**Problem statement:** Search the data below for the string "semanas" and copy all lines where it shows up.

**Data:**

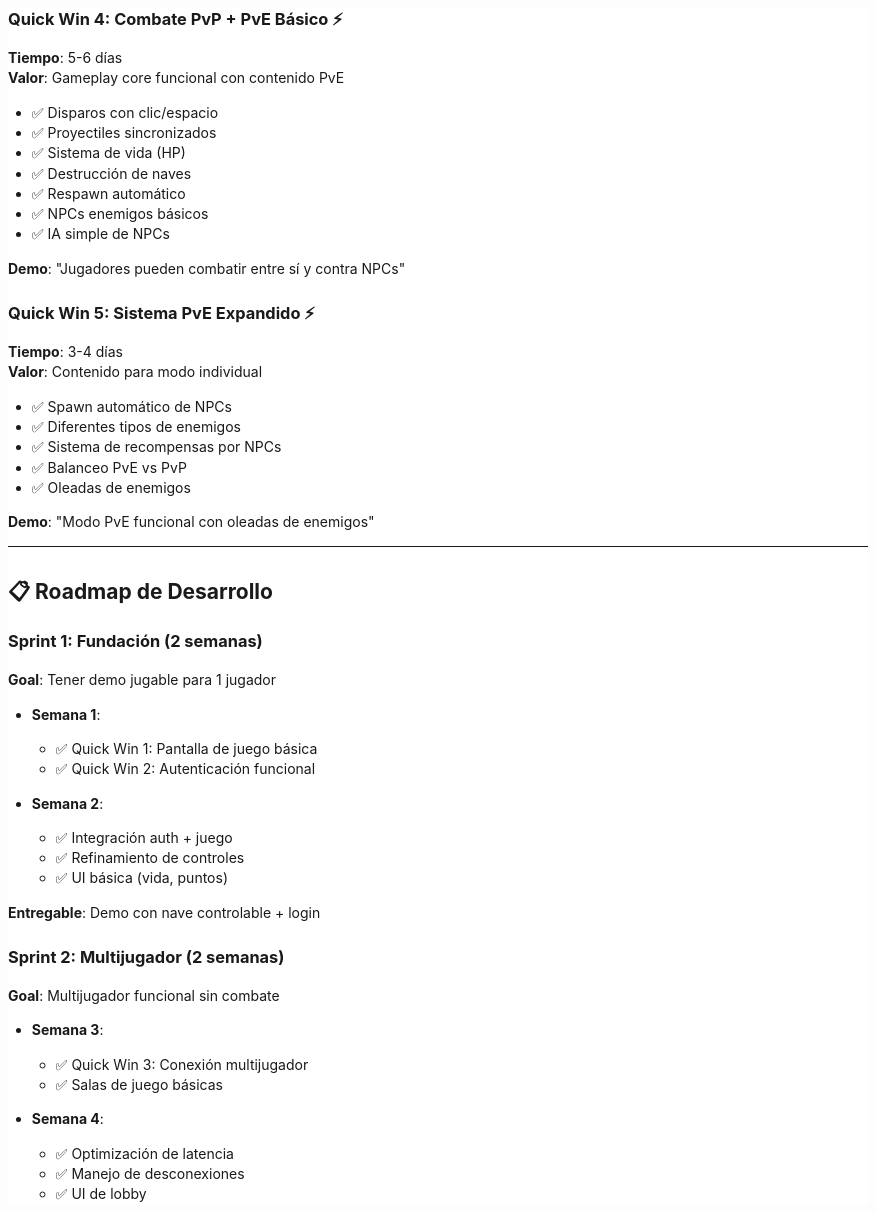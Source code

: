 ### **Quick Win 4: Combate PvP + PvE Básico** ⚡
**Tiempo**: 5-6 días  
**Valor**: Gameplay core funcional con contenido PvE

- ✅ Disparos con clic/espacio
- ✅ Proyectiles sincronizados
- ✅ Sistema de vida (HP)
- ✅ Destrucción de naves
- ✅ Respawn automático
- ✅ NPCs enemigos básicos
- ✅ IA simple de NPCs

**Demo**: "Jugadores pueden combatir entre sí y contra NPCs"

### **Quick Win 5: Sistema PvE Expandido** ⚡
**Tiempo**: 3-4 días  
**Valor**: Contenido para modo individual

- ✅ Spawn automático de NPCs
- ✅ Diferentes tipos de enemigos
- ✅ Sistema de recompensas por NPCs
- ✅ Balanceo PvE vs PvP
- ✅ Oleadas de enemigos

**Demo**: "Modo PvE funcional con oleadas de enemigos"

---

## 📋 Roadmap de Desarrollo

### **Sprint 1: Fundación (2 semanas)**
**Goal**: Tener demo jugable para 1 jugador

- **Semana 1**:
  - ✅ Quick Win 1: Pantalla de juego básica
  - ✅ Quick Win 2: Autenticación funcional
  
- **Semana 2**:
  - ✅ Integración auth + juego
  - ✅ Refinamiento de controles
  - ✅ UI básica (vida, puntos)

**Entregable**: Demo con nave controlable + login

### **Sprint 2: Multijugador (2 semanas)**
**Goal**: Multijugador funcional sin combate

- **Semana 3**:
  - ✅ Quick Win 3: Conexión multijugador
  - ✅ Salas de juego básicas
  
- **Semana 4**:
  - ✅ Optimización de latencia
  - ✅ Manejo de desconexiones
  - ✅ UI de lobby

**Written response:**
### **Sprint 1: Fundación (2 semanas)**
### **Sprint 2: Multijugador (2 semanas)**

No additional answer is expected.